→ Exercise input
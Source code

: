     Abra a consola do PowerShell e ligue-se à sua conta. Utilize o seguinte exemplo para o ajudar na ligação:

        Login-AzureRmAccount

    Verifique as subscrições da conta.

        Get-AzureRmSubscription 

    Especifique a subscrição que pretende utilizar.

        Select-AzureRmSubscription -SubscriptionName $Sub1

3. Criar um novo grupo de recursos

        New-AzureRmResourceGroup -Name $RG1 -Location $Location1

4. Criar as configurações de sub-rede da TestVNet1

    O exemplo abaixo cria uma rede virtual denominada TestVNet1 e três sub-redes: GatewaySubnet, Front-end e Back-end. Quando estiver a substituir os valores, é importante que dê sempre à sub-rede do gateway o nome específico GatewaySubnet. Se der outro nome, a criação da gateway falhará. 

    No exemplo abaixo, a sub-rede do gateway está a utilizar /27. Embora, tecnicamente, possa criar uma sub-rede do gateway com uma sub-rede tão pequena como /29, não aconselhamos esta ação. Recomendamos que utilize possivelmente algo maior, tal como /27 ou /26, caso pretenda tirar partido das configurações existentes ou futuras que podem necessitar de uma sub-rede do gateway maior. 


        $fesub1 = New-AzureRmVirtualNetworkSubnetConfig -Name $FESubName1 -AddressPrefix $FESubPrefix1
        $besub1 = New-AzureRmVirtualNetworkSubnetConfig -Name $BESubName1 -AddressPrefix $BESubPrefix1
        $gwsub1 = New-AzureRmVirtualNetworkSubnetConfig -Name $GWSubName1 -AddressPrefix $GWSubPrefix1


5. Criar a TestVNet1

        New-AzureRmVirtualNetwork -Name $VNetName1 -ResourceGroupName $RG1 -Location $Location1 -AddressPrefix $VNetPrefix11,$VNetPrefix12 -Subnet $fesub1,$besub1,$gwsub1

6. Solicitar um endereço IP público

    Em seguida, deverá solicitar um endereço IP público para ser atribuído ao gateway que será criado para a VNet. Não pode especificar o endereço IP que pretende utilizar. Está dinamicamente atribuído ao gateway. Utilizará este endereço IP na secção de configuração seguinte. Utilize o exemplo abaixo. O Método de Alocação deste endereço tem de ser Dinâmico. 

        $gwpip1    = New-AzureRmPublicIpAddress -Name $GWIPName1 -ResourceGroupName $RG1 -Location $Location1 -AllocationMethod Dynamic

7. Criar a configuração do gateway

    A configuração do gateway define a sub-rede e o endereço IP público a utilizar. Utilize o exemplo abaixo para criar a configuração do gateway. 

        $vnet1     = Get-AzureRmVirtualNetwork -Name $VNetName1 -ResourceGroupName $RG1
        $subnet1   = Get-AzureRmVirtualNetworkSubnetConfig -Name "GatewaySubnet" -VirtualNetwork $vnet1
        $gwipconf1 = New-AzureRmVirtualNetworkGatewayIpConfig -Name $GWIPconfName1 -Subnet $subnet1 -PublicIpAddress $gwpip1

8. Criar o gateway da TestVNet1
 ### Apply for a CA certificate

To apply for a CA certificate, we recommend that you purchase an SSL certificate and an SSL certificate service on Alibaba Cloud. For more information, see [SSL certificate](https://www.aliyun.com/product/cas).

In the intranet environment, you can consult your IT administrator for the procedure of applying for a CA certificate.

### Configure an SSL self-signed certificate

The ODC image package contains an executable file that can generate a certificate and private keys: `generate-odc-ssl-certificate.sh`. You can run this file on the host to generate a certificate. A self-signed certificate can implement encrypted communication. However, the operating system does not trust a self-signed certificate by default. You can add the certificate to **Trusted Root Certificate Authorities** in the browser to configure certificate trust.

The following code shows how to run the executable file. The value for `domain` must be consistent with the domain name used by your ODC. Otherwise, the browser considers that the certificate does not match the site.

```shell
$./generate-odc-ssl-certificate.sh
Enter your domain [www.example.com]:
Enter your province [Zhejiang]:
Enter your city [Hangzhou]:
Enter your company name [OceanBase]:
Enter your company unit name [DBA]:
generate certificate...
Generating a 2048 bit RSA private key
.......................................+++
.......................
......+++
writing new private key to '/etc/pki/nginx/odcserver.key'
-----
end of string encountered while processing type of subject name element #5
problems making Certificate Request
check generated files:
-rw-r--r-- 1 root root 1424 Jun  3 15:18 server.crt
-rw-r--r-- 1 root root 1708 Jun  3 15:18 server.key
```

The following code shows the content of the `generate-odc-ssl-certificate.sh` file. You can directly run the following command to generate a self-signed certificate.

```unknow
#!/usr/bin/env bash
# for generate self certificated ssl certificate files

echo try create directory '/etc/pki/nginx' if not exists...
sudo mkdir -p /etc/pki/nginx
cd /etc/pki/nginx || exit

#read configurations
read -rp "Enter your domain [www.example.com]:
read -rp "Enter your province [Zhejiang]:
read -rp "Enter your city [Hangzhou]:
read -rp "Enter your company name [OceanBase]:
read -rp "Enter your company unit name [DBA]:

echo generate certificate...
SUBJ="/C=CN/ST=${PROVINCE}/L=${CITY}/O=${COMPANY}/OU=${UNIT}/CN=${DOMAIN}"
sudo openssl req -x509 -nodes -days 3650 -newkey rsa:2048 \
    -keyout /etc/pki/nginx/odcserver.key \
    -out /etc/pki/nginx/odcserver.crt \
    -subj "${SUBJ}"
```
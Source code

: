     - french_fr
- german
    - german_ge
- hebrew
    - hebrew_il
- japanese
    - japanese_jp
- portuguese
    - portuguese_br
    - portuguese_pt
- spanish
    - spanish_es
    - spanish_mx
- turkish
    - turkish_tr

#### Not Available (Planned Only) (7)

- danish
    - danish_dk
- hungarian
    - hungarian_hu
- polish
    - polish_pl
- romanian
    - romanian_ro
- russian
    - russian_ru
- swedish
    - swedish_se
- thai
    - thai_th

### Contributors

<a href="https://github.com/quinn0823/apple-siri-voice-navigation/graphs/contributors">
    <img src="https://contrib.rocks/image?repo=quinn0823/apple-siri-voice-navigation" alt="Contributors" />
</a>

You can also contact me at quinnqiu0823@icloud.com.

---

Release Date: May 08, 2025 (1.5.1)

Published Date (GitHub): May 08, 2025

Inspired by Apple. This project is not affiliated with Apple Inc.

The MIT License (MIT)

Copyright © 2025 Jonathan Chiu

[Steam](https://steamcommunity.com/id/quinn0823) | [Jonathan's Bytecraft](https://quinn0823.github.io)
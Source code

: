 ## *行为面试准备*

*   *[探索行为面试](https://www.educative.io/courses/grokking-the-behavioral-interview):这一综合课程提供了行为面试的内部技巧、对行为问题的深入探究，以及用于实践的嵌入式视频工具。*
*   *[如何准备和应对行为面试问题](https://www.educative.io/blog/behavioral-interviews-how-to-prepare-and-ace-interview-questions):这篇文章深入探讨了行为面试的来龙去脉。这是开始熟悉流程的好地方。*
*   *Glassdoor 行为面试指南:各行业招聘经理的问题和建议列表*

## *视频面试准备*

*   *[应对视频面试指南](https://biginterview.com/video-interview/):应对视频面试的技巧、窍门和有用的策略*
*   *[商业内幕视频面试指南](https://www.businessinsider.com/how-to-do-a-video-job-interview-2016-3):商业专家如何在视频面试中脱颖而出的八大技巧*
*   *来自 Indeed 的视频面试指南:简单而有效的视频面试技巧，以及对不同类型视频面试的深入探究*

→ Your assignment
Word for word, give back all of the records.

→ Output for this exercise
Source code

:     Abra a consola do PowerShell e ligue-se à sua conta. Utilize o seguinte exemplo para o ajudar na ligação:

        Login-AzureRmAccount

    Verifique as subscrições da conta.

        Get-AzureRmSubscription 

    Especifique a subscrição que pretende utilizar.

        Select-AzureRmSubscription -SubscriptionName $Sub1

3. Criar um novo grupo de recursos

        New-AzureRmResourceGroup -Name $RG1 -Location $Location1

4. Criar as configurações de sub-rede da TestVNet1

    O exemplo abaixo cria uma rede virtual denominada TestVNet1 e três sub-redes: GatewaySubnet, Front-end e Back-end. Quando estiver a substituir os valores, é importante que dê sempre à sub-rede do gateway o nome específico GatewaySubnet. Se der outro nome, a criação da gateway falhará. 

    No exemplo abaixo, a sub-rede do gateway está a utilizar /27. Embora, tecnicamente, possa criar uma sub-rede do gateway com uma sub-rede tão pequena como /29, não aconselhamos esta ação. Recomendamos que utilize possivelmente algo maior, tal como /27 ou /26, caso pretenda tirar partido das configurações existentes ou futuras que podem necessitar de uma sub-rede do gateway maior. 


        $fesub1 = New-AzureRmVirtualNetworkSubnetConfig -Name $FESubName1 -AddressPrefix $FESubPrefix1
        $besub1 = New-AzureRmVirtualNetworkSubnetConfig -Name $BESubName1 -AddressPrefix $BESubPrefix1
        $gwsub1 = New-AzureRmVirtualNetworkSubnetConfig -Name $GWSubName1 -AddressPrefix $GWSubPrefix1


5. Criar a TestVNet1

        New-AzureRmVirtualNetwork -Name $VNetName1 -ResourceGroupName $RG1 -Location $Location1 -AddressPrefix $VNetPrefix11,$VNetPrefix12 -Subnet $fesub1,$besub1,$gwsub1

6. Solicitar um endereço IP público

    Em seguida, deverá solicitar um endereço IP público para ser atribuído ao gateway que será criado para a VNet. Não pode especificar o endereço IP que pretende utilizar. Está dinamicamente atribuído ao gateway. Utilizará este endereço IP na secção de configuração seguinte. Utilize o exemplo abaixo. O Método de Alocação deste endereço tem de ser Dinâmico. 

        $gwpip1    = New-AzureRmPublicIpAddress -Name $GWIPName1 -ResourceGroupName $RG1 -Location $Location1 -AllocationMethod Dynamic

7. Criar a configuração do gateway

    A configuração do gateway define a sub-rede e o endereço IP público a utilizar. Utilize o exemplo abaixo para criar a configuração do gateway. 

        $vnet1     = Get-AzureRmVirtualNetwork -Name $VNetName1 -ResourceGroupName $RG1
        $subnet1   = Get-AzureRmVirtualNetworkSubnetConfig -Name "GatewaySubnet" -VirtualNetwork $vnet1
        $gwipconf1 = New-AzureRmVirtualNetworkGatewayIpConfig -Name $GWIPconfName1 -Subnet $subnet1 -PublicIpAddress $gwpip1

8. Criar o gateway da TestVNet1
 ### Apply for a CA certificate

To apply for a CA certificate, we recommend that you purchase an SSL certificate and an SSL certificate service on Alibaba Cloud. For more information, see [SSL certificate](https://www.aliyun.com/product/cas).

In the intranet environment, you can consult your IT administrator for the procedure of applying for a CA certificate.

### Configure an SSL self-signed certificate

The ODC image package contains an executable file that can generate a certificate and private keys: `generate-odc-ssl-certificate.sh`. You can run this file on the host to generate a certificate. A self-signed certificate can implement encrypted communication. However, the operating system does not trust a self-signed certificate by default. You can add the certificate to **Trusted Root Certificate Authorities** in the browser to configure certificate trust.

The following code shows how to run the executable file. The value for `domain` must be consistent with the domain name used by your ODC. Otherwise, the browser considers that the certificate does not match the site.

```shell
$./generate-odc-ssl-certificate.sh
Enter your domain [www.example.com]:
Enter your province [Zhejiang]:
Enter your city [Hangzhou]:
Enter your company name [OceanBase]:
Enter your company unit name [DBA]:
generate certificate...
Generating a 2048 bit RSA private key
.......................................+++
.......................
......+++
writing new private key to '/etc/pki/nginx/odcserver.key'
-----
end of string encountered while processing type of subject name element #5
problems making Certificate Request
check generated files:
-rw-r--r-- 1 root root 1424 Jun  3 15:18 server.crt
-rw-r--r-- 1 root root 1708 Jun  3 15:18 server.key
```

The following code shows the content of the `generate-odc-ssl-certificate.sh` file. You can directly run the following command to generate a self-signed certificate.

```unknow
#!/usr/bin/env bash
# for generate self certificated ssl certificate files

echo try create directory '/etc/pki/nginx' if not exists...
sudo mkdir -p /etc/pki/nginx
cd /etc/pki/nginx || exit

#read configurations
read -rp "Enter your domain [www.example.com]:
read -rp "Enter your province [Zhejiang]:
read -rp "Enter your city [Hangzhou]:
read -rp "Enter your company name [OceanBase]:
read -rp "Enter your company unit name [DBA]:

echo generate certificate...
SUBJ="/C=CN/ST=${PROVINCE}/L=${CITY}/O=${COMPANY}/OU=${UNIT}/CN=${DOMAIN}"
sudo openssl req -x509 -nodes -days 3650 -newkey rsa:2048 \
    -keyout /etc/pki/nginx/odcserver.key \
    -out /etc/pki/nginx/odcserver.crt \
    -subj "${SUBJ}"
```
Source code

:     - french_fr
- german
    - german_ge
- hebrew
    - hebrew_il
- japanese
    - japanese_jp
- portuguese
    - portuguese_br
    - portuguese_pt
- spanish
    - spanish_es
    - spanish_mx
- turkish
    - turkish_tr

#### Not Available (Planned Only) (7)

- danish
    - danish_dk
- hungarian
    - hungarian_hu
- polish
    - polish_pl
- romanian
    - romanian_ro
- russian
    - russian_ru
- swedish
    - swedish_se
- thai
    - thai_th

### Contributors

<a href="https://github.com/quinn0823/apple-siri-voice-navigation/graphs/contributors">
    <img src="https://contrib.rocks/image?repo=quinn0823/apple-siri-voice-navigation" alt="Contributors" />
</a>

You can also contact me at quinnqiu0823@icloud.com.

---

Release Date: May 08, 2025 (1.5.1)

Published Date (GitHub): May 08, 2025

Inspired by Apple. This project is not affiliated with Apple Inc.

The MIT License (MIT)

Copyright © 2025 Jonathan Chiu

[Steam](https://steamcommunity.com/id/quinn0823) | [Jonathan's Bytecraft](https://quinn0823.github.io)
Source code

: ## *行为面试准备*

*   *[探索行为面试](https://www.educative.io/courses/grokking-the-behavioral-interview):这一综合课程提供了行为面试的内部技巧、对行为问题的深入探究，以及用于实践的嵌入式视频工具。*
*   *[如何准备和应对行为面试问题](https://www.educative.io/blog/behavioral-interviews-how-to-prepare-and-ace-interview-questions):这篇文章深入探讨了行为面试的来龙去脉。这是开始熟悉流程的好地方。*
*   *Glassdoor 行为面试指南:各行业招聘经理的问题和建议列表*

## *视频面试准备*

*   *[应对视频面试指南](https://biginterview.com/video-interview/):应对视频面试的技巧、窍门和有用的策略*
*   *[商业内幕视频面试指南](https://www.businessinsider.com/how-to-do-a-video-job-interview-2016-3):商业专家如何在视频面试中脱颖而出的八大技巧*
*   *来自 Indeed 的视频面试指南:简单而有效的视频面试技巧，以及对不同类型视频面试的深入探究*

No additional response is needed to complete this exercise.